Secondo questo “sardo-pensiero”, in Sardegna non esiste criminalità e non è affatto certo che la banda che ha assaltato il furgone portavalori a Livorno fosse composta da sardi. Alcuni interventi hanno persino analizzato la lingua usata dai rapinatori, sostenendo che non corrispondesse a nessun dialetto di Desulo o di Sassari. Tutti esperti, tutti glottologi, tutti antropologi, tutti pronti a dileggiare un intellettuale e uno dei più profondi conoscitori della criminalità organizzata.
Eppure, nei suoi oltre venti minuti di intervento, Roberto Saviano ha fatto una disamina completa, un’analisi approfondita di quanto avvenuto in Toscana. Di quei 22 minuti, ovviamente, gli esperti dei social hanno estrapolato poche frasi e hanno deciso che Saviano fosse colpevole di aver criminalizzato tutta la Sardegna, terra di bellezza e amore. Del resto, è una moda ricorrente estrapolare frasi da articoli e libri per poi decontestualizzarle. Nel gioco dei virgolettati ci cadono un po’ tutti, anche coloro che, in realtà, dovrebbero conoscere una vecchia regola insegnata fin dalle elementari: un testo va sempre letto per intero e contestualizzato nel suo momento storico.

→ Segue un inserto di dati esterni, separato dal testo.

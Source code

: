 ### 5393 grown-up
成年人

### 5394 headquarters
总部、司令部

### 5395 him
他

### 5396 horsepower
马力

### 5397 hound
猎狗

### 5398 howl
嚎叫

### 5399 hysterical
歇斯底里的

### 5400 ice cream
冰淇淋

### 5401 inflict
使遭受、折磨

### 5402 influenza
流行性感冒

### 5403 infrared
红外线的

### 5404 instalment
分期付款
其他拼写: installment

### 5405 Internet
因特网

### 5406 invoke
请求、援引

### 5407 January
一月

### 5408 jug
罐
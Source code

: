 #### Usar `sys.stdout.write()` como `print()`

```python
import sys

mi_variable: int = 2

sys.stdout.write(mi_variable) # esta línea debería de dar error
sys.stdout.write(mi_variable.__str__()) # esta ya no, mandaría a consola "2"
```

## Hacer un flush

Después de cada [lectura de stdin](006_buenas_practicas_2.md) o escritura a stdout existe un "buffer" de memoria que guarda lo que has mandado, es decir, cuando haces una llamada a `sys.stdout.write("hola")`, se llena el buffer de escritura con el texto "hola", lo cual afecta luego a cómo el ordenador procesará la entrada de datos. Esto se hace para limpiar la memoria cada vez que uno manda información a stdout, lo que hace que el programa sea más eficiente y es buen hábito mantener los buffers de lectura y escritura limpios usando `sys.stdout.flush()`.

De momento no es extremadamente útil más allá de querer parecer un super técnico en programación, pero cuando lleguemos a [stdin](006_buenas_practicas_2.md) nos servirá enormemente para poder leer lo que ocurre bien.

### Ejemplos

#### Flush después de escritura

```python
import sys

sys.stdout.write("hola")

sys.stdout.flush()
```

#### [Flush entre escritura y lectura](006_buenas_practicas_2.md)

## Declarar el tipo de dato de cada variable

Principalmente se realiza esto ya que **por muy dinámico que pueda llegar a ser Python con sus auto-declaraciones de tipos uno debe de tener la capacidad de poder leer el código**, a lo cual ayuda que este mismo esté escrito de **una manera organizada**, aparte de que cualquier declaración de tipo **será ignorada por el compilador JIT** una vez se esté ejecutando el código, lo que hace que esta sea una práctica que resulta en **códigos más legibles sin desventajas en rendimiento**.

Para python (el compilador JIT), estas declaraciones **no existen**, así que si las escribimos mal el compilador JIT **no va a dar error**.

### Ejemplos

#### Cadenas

Roberto Saviano ha parlato di banditi molto organizzati che, dai filmati, risultavano avere un forte accento sardo. Il commando, composto forse da cinque o più uomini, ha assaltato con freddezza il blindato, sparando al vetro per spaventare i vigilantes che, per paura di finire bruciati (dato che i banditi avevano cosparso tutto di benzina), sono scesi dal mezzo. I rapinatori hanno poi incendiato tutto, inclusi i loro stessi mezzi, e si sono dileguati.
A questo punto, la disamina di Roberto Saviano propone un’analisi interessante: “I sardi producono criminali ma non mafia, perché le organizzazioni sarde mal sopportano la gerarchia costante”. A sostegno di questa tesi, aggiunge un particolare legato ai sequestri di persona: “per rapire qualcuno si costituisce un gruppo che, una volta concluso il sequestro, si scioglie. Qualcuno continuerà a effettuare sequestri, ma mai con le stesse persone”. Chi ha studiato la fenomenologia dei sequestri di persona in Sardegna sa che Saviano sta dicendo una cosa assolutamente vera. Il paragone è calzante: i criminali sardi accettano una gerarchia operativa ma non l’egemonia di un “capo”.
Saviano evidenzia poi un fattore di non poco conto: i soldi della rapina, oltre quattro milioni di euro, saranno presto riciclati nel narcotraffico, dove frutteranno oltre dodici milioni. La cocaina si venderà, in estate, soprattutto in Costa Smeralda. Siamo nel campo delle ipotesi e Roberto Saviano lo sa bene: non si tratta di accuse, ma di constatazioni. Con la lucidità intellettuale che lo contraddistingue, unisce semplicemente i puntini. E quei puntini raccontano una realtà che dovremmo iniziare a prendere in considerazione: i sardi non sono sequestratori e non sono criminali, ma alcuni sardi hanno partecipato a sequestri di persona e altri hanno commesso rapine.
Infine, ci sono stati molti commenti positivi su questa rapina. Anche in questo caso, Roberto Saviano aiuta a comprendere il fenomeno: si trattava di soldi delle pensioni, ma erano assicurati, e tutti i pensionati riceveranno comunque il loro denaro. Ecco perché si costruisce quasi un mantello etico intorno a persone che, invece, sono semplici criminali. E a dirlo, beninteso, sono i carabinieri che, per primi, avevano parlato, dopo alcuni arresti di “banda dei desulesi” che insieme ad altre persone anche del sassarese sfruttavano degli agganci con esponenti delle criminalità campana. Questa è, purtroppo, la realtà. Le difese sulla sardità sono, davvero, fuori luogo.